Below are lines of data; restate word for word those running from the line containing "3. [Setup and" to the line containing "## Overview", inclusive, and no others.

Data excerpts:
=== Begin Enclosure ===
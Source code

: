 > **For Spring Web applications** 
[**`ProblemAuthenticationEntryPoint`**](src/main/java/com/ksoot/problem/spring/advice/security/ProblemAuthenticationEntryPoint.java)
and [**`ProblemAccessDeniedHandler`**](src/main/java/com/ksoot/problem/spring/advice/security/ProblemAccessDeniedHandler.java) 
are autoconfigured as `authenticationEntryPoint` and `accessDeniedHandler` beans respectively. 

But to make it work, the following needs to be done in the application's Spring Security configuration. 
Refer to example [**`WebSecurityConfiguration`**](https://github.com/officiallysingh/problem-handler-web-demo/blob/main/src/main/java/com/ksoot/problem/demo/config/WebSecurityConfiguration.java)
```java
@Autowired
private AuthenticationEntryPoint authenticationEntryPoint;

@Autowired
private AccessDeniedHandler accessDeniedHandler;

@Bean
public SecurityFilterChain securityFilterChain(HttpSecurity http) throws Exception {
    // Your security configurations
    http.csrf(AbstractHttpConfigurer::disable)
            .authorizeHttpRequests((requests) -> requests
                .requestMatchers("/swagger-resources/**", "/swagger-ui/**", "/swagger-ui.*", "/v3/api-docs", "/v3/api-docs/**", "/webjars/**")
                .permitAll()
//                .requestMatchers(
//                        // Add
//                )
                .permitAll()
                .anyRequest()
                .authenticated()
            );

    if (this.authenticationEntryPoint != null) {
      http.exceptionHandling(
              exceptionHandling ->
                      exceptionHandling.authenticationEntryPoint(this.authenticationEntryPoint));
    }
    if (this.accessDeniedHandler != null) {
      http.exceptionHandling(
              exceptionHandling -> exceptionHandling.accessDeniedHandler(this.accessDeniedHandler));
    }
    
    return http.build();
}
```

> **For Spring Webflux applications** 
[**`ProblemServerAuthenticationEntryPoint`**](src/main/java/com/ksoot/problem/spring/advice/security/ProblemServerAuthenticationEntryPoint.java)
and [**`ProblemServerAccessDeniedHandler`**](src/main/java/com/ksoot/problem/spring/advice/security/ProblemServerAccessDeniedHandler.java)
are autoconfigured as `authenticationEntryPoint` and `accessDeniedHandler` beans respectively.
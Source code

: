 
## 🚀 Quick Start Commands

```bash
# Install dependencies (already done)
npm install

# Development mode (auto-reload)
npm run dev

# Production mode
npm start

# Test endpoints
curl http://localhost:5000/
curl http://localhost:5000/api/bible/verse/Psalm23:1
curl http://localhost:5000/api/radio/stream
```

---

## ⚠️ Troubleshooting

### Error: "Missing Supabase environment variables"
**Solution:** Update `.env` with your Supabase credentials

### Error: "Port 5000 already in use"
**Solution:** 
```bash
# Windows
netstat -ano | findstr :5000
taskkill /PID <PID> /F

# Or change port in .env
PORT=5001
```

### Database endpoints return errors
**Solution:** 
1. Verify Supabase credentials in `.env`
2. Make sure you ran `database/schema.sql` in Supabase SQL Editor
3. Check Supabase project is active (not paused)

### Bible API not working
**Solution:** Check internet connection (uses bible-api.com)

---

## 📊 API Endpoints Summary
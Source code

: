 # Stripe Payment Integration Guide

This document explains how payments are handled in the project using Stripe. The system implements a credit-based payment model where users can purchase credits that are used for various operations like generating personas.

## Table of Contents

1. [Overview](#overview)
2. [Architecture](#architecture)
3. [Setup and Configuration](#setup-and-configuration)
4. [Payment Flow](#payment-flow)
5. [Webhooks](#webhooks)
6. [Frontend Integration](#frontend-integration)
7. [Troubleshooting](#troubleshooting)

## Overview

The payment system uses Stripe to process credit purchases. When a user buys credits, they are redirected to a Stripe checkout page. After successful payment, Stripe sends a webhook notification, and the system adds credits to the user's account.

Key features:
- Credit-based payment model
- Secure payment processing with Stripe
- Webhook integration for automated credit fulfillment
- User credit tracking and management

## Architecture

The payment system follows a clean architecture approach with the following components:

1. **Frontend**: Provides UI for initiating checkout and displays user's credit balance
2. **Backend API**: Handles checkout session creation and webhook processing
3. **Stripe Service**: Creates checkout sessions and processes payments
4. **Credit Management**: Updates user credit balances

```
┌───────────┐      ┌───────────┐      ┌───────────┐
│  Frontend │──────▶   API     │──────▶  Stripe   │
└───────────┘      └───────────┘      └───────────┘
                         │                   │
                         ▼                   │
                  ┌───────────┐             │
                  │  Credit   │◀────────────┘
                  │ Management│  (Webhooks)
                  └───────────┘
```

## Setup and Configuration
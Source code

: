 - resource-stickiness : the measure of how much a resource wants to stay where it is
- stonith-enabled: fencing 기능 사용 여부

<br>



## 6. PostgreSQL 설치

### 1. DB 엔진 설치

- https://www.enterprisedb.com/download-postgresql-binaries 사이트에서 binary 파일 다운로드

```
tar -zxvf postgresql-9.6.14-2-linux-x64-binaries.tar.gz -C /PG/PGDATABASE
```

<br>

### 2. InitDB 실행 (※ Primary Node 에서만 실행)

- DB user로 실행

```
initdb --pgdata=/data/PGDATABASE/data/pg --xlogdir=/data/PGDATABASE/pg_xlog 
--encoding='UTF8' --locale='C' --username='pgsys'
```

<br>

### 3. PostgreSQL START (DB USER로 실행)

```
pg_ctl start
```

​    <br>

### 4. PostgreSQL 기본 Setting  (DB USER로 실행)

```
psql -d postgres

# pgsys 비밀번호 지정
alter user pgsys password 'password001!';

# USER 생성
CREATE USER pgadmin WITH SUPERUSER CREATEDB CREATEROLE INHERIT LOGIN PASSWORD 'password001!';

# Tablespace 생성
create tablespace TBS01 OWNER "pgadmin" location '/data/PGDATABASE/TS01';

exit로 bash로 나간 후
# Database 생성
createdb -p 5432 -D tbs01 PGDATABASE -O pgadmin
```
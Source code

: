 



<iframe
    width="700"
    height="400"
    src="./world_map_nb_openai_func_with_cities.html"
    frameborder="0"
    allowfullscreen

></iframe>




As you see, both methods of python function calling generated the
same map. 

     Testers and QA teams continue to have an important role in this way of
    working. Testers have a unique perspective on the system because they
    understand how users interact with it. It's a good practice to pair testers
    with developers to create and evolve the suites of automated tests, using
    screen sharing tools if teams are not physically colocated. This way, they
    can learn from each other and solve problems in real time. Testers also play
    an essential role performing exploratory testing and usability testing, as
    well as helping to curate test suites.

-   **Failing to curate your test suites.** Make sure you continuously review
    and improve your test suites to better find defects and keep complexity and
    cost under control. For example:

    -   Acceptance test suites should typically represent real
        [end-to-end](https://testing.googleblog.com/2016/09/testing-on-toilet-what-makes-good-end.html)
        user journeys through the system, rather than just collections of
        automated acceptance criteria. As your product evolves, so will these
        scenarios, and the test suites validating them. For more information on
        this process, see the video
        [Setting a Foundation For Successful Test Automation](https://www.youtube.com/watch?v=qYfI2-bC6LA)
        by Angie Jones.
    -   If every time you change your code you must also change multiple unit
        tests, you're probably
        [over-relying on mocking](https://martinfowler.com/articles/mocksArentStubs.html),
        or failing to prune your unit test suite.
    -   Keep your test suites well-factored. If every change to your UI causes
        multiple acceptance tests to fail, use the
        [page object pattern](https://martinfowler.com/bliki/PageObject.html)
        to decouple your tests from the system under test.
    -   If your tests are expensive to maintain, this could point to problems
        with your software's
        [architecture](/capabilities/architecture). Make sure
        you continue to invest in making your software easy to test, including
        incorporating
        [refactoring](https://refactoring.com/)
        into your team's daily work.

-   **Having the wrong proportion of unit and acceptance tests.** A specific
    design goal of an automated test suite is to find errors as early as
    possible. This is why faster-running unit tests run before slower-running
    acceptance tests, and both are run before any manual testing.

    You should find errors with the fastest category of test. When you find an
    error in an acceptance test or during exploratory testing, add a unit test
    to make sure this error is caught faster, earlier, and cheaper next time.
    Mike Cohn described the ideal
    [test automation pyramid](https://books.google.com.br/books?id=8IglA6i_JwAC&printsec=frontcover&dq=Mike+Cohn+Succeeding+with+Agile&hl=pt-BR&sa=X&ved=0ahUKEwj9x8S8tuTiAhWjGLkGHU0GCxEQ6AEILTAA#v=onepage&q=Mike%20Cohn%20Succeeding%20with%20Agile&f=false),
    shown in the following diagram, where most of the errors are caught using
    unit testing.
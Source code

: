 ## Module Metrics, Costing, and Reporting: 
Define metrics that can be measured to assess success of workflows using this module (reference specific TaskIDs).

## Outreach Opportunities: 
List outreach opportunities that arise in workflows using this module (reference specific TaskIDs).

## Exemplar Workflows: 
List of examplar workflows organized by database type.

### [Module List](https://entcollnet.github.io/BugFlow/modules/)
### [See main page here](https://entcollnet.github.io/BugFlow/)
=== End Enclosure ===
*Answer space:*
3. [Setup and Configuration](#setup-and-configuration)
4. [Payment Flow](#payment-flow)
5. [Webhooks](#webhooks)
6. [Frontend Integration](#frontend-integration)
7. [Troubleshooting](#troubleshooting)

## Overview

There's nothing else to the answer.